— Aim of the exercise —
Once the line with "AWS KMS key**\." is found in the entries below, repeat it and each following line exactly, up to and including the line with "You're done\! Amazon". Add no other lines.

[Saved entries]
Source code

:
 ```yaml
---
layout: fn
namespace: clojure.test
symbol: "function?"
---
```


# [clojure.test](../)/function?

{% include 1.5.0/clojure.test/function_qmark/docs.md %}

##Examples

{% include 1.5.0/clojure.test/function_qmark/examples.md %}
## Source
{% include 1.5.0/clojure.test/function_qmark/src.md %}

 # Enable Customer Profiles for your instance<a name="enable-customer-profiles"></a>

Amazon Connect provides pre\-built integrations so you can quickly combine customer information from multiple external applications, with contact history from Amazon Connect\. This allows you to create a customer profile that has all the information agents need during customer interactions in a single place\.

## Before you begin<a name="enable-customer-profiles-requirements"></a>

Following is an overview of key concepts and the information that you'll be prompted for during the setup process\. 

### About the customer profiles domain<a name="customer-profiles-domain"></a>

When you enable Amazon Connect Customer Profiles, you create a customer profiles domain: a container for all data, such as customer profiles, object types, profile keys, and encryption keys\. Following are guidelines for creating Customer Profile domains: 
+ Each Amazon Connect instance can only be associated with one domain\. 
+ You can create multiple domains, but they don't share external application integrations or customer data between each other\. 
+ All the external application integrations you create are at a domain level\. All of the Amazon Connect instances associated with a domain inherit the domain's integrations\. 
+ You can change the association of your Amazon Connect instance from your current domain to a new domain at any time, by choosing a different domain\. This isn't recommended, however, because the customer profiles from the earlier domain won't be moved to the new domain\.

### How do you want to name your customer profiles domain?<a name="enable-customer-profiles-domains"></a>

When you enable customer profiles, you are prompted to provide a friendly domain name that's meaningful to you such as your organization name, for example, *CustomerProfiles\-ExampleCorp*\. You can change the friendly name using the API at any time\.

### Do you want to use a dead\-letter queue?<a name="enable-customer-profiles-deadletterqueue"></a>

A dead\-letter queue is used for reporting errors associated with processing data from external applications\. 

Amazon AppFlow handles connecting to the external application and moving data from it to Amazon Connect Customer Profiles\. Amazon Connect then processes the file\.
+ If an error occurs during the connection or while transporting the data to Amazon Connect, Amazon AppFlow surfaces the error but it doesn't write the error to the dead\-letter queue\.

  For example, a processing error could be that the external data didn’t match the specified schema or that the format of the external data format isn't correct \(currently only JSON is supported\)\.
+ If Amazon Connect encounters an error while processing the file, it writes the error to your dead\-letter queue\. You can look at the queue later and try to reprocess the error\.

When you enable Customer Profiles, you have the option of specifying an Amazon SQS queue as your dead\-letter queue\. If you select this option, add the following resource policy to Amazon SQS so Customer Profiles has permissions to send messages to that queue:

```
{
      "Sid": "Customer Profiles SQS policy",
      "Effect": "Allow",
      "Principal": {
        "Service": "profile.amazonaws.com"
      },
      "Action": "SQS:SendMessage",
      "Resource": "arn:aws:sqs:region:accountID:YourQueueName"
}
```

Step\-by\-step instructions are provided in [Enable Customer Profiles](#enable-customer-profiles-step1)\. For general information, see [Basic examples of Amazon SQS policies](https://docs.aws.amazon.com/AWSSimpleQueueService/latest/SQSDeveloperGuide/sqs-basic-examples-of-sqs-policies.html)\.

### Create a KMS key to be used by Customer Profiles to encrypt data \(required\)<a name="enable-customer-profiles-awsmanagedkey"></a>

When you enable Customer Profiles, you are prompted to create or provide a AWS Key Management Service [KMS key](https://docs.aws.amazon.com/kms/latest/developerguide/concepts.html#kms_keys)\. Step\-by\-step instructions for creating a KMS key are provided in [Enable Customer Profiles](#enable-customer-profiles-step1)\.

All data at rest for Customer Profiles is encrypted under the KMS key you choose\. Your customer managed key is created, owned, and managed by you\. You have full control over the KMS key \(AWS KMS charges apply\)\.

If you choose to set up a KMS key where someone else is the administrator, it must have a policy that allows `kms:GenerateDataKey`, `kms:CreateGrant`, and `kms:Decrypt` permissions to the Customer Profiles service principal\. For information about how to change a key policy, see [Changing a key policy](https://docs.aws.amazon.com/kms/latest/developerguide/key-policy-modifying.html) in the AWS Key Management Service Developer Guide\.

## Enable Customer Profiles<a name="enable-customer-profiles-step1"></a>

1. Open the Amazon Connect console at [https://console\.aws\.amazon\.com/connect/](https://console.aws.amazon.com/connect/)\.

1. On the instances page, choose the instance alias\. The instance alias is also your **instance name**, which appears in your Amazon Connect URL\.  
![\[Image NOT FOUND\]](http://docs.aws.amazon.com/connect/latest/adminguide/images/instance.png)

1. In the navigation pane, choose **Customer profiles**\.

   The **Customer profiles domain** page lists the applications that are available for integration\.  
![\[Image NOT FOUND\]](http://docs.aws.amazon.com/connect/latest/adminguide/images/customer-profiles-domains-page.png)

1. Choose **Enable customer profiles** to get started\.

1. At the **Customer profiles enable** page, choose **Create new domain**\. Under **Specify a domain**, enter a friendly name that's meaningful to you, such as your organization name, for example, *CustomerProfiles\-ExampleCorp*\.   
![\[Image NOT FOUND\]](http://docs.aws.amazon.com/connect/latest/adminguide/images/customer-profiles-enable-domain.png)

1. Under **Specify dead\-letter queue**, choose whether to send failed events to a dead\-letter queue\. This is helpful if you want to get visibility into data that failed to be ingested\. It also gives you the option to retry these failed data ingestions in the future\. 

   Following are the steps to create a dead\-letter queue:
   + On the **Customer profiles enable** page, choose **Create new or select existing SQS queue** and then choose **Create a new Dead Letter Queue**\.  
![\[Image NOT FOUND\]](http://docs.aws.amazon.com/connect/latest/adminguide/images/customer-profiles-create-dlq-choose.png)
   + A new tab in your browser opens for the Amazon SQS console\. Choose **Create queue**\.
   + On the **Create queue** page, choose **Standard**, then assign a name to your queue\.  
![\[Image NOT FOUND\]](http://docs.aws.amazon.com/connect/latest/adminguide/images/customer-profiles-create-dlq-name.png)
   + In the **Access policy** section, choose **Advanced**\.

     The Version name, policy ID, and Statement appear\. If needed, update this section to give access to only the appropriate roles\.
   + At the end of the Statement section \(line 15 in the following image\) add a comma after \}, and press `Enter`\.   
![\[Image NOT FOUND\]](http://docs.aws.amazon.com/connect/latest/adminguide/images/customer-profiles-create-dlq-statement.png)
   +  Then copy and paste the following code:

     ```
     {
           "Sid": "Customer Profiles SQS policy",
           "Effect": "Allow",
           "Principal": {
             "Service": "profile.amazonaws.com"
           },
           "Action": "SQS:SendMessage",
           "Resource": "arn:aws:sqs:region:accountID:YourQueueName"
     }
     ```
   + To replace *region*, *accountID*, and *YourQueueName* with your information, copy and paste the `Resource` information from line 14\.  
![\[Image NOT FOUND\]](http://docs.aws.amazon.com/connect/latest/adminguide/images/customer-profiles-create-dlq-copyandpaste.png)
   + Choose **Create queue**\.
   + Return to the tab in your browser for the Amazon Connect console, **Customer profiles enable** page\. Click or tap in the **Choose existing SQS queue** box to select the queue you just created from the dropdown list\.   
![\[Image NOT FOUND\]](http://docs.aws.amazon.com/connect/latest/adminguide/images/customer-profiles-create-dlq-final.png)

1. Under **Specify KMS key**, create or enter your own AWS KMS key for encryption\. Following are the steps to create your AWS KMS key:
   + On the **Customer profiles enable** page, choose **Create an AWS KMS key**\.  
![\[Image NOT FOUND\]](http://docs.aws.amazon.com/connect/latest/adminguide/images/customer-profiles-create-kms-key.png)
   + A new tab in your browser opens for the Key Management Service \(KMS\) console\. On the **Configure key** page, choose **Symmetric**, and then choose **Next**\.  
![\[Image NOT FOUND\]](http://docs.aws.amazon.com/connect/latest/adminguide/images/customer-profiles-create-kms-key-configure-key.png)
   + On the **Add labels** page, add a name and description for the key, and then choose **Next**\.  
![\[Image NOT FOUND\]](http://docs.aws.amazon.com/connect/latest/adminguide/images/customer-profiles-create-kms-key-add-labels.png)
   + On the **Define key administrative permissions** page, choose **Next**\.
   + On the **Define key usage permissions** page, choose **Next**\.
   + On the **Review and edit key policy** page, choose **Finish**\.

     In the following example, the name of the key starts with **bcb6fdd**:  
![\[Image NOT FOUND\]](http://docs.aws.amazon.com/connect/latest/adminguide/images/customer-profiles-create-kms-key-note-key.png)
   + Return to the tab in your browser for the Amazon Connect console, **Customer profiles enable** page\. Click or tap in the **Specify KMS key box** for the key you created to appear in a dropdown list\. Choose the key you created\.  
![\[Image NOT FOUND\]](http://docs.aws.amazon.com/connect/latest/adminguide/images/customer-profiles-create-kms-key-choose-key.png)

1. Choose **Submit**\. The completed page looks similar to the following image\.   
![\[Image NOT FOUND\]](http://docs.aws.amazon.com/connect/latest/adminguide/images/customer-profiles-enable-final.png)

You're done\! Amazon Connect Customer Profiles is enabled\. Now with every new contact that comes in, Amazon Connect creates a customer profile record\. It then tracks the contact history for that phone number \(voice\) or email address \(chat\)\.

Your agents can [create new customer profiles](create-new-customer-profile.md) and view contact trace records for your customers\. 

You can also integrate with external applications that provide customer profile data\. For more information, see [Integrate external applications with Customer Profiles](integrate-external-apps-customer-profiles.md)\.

— Written solution —
   + On the **Customer profiles enable** page, choose **Create an AWS KMS key**\.  
![\[Image NOT FOUND\]](http://docs.aws.amazon.com/connect/latest/adminguide/images/customer-profiles-create-kms-key.png)
   + A new tab in your browser opens for the Key Management Service \(KMS\) console\. On the **Configure key** page, choose **Symmetric**, and then choose **Next**\.  
![\[Image NOT FOUND\]](http://docs.aws.amazon.com/connect/latest/adminguide/images/customer-profiles-create-kms-key-configure-key.png)
   + On the **Add labels** page, add a name and description for the key, and then choose **Next**\.  
![\[Image NOT FOUND\]](http://docs.aws.amazon.com/connect/latest/adminguide/images/customer-profiles-create-kms-key-add-labels.png)
   + On the **Define key administrative permissions** page, choose **Next**\.
   + On the **Define key usage permissions** page, choose **Next**\.
   + On the **Review and edit key policy** page, choose **Finish**\.

     In the following example, the name of the key starts with **bcb6fdd**:  
![\[Image NOT FOUND\]](http://docs.aws.amazon.com/connect/latest/adminguide/images/customer-profiles-create-kms-key-note-key.png)
   + Return to the tab in your browser for the Amazon Connect console, **Customer profiles enable** page\. Click or tap in the **Specify KMS key box** for the key you created to appear in a dropdown list\. Choose the key you created\.  
![\[Image NOT FOUND\]](http://docs.aws.amazon.com/connect/latest/adminguide/images/customer-profiles-create-kms-key-choose-key.png)

1. Choose **Submit**\. The completed page looks similar to the following image\.   
![\[Image NOT FOUND\]](http://docs.aws.amazon.com/connect/latest/adminguide/images/customer-profiles-enable-final.png)

You're done\! Amazon Connect Customer Profiles is enabled\. Now with every new contact that comes in, Amazon Connect creates a customer profile record\. It then tracks the contact history for that phone number \(voice\) or email address \(chat\)\.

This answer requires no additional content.